To do:
In the records below, find each line with the word "based" and copy it.

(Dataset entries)
########################################

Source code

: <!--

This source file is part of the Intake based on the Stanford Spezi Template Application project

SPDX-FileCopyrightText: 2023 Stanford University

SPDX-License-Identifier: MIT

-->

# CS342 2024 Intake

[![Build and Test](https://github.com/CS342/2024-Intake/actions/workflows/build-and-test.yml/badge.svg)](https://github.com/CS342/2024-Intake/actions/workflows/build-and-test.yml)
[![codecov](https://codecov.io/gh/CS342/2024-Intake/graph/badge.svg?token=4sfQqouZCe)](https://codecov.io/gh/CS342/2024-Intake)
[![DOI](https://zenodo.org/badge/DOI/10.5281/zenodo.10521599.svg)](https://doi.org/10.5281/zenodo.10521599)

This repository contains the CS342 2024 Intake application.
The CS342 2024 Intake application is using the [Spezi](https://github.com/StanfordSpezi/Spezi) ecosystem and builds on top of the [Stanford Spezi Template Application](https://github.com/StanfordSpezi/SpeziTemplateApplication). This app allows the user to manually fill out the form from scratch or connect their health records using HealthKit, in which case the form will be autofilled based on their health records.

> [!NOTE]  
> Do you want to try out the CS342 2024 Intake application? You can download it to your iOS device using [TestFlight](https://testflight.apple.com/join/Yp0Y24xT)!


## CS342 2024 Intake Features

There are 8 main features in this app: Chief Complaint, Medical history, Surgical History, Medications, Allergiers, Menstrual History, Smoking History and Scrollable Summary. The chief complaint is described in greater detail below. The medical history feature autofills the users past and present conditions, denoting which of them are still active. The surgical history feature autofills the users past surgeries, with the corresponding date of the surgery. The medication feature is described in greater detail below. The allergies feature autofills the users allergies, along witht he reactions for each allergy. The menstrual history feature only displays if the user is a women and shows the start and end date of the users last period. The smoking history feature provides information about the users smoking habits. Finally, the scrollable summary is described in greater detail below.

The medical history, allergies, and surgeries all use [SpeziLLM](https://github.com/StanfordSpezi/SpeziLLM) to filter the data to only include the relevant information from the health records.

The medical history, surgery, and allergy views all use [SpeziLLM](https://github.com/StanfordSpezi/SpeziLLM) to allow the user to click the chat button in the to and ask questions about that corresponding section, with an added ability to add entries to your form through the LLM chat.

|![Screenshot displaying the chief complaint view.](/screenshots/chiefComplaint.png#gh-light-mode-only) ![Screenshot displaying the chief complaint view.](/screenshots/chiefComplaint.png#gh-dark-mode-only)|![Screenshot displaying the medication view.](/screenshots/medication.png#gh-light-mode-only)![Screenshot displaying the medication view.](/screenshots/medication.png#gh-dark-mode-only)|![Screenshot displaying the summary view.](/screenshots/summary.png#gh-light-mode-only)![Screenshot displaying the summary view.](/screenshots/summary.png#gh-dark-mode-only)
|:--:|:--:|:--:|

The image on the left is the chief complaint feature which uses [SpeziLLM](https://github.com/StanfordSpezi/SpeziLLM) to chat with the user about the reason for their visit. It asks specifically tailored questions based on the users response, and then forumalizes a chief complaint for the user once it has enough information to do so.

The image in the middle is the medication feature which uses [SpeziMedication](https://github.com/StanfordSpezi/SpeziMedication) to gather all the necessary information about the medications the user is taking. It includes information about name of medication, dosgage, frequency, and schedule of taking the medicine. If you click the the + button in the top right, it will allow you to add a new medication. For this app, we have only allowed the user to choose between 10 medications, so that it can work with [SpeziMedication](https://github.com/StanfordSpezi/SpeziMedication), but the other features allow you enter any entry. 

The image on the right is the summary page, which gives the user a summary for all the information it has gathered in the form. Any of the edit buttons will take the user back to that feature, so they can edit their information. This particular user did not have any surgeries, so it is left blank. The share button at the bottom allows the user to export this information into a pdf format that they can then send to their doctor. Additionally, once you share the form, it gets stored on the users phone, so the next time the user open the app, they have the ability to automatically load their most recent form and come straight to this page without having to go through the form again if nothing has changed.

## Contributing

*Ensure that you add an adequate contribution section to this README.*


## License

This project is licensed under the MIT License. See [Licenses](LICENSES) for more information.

########################################

Exercise response:
This source file is part of the Intake based on the Stanford Spezi Template Application project
The CS342 2024 Intake application is using the [Spezi](https://github.com/StanfordSpezi/Spezi) ecosystem and builds on top of the [Stanford Spezi Template Application](https://github.com/StanfordSpezi/SpeziTemplateApplication). This app allows the user to manually fill out the form from scratch or connect their health records using HealthKit, in which case the form will be autofilled based on their health records.
The image on the left is the chief complaint feature which uses [SpeziLLM](https://github.com/StanfordSpezi/SpeziLLM) to chat with the user about the reason for their visit. It asks specifically tailored questions based on the users response, and then forumalizes a chief complaint for the user once it has enough information to do so.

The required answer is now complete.